Problem description
Give the lines of the material verbatim, from the first line to the line with "2. 짧게, 중간, 길게의", including both.

Records for this exercise
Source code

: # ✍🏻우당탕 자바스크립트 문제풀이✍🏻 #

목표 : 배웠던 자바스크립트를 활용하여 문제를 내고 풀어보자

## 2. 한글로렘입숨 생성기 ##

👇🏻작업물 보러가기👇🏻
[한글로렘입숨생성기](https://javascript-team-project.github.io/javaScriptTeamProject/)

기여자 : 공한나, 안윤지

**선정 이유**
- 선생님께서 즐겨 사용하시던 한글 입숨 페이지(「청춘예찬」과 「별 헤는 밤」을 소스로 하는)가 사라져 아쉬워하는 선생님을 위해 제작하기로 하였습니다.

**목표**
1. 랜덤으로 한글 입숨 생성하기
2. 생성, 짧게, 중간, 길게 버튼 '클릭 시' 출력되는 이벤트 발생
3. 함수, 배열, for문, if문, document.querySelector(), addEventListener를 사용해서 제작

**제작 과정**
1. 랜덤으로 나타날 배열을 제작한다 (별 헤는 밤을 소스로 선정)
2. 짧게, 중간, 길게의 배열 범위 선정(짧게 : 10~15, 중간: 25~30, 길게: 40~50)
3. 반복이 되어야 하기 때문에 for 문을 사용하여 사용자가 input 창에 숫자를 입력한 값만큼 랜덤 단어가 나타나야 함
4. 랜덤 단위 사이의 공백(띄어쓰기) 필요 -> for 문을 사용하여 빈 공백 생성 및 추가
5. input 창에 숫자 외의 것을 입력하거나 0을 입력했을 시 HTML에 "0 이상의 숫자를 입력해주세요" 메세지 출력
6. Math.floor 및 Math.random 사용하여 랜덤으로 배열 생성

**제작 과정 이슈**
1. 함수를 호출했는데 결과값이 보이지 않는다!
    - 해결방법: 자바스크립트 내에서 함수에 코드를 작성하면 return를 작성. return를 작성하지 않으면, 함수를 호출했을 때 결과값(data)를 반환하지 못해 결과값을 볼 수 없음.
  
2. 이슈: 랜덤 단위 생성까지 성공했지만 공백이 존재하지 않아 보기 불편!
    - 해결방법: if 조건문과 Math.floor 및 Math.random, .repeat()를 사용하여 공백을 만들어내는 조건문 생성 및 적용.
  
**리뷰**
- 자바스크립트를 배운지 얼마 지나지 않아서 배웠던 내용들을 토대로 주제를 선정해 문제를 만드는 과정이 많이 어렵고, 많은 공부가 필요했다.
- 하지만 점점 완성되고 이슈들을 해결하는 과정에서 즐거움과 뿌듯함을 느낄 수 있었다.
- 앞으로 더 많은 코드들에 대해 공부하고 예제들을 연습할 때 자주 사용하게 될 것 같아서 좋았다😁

Response to the exercise
Source code

: # ✍🏻우당탕 자바스크립트 문제풀이✍🏻 #

목표 : 배웠던 자바스크립트를 활용하여 문제를 내고 풀어보자

## 2. 한글로렘입숨 생성기 ##

👇🏻작업물 보러가기👇🏻
[한글로렘입숨생성기](https://javascript-team-project.github.io/javaScriptTeamProject/)

기여자 : 공한나, 안윤지

**선정 이유**
- 선생님께서 즐겨 사용하시던 한글 입숨 페이지(「청춘예찬」과 「별 헤는 밤」을 소스로 하는)가 사라져 아쉬워하는 선생님을 위해 제작하기로 하였습니다.

**목표**
1. 랜덤으로 한글 입숨 생성하기
2. 생성, 짧게, 중간, 길게 버튼 '클릭 시' 출력되는 이벤트 발생
3. 함수, 배열, for문, if문, document.querySelector(), addEventListener를 사용해서 제작

**제작 과정**
1. 랜덤으로 나타날 배열을 제작한다 (별 헤는 밤을 소스로 선정)
2. 짧게, 중간, 길게의 배열 범위 선정(짧게 : 10~15, 중간: 25~30, 길게: 40~50)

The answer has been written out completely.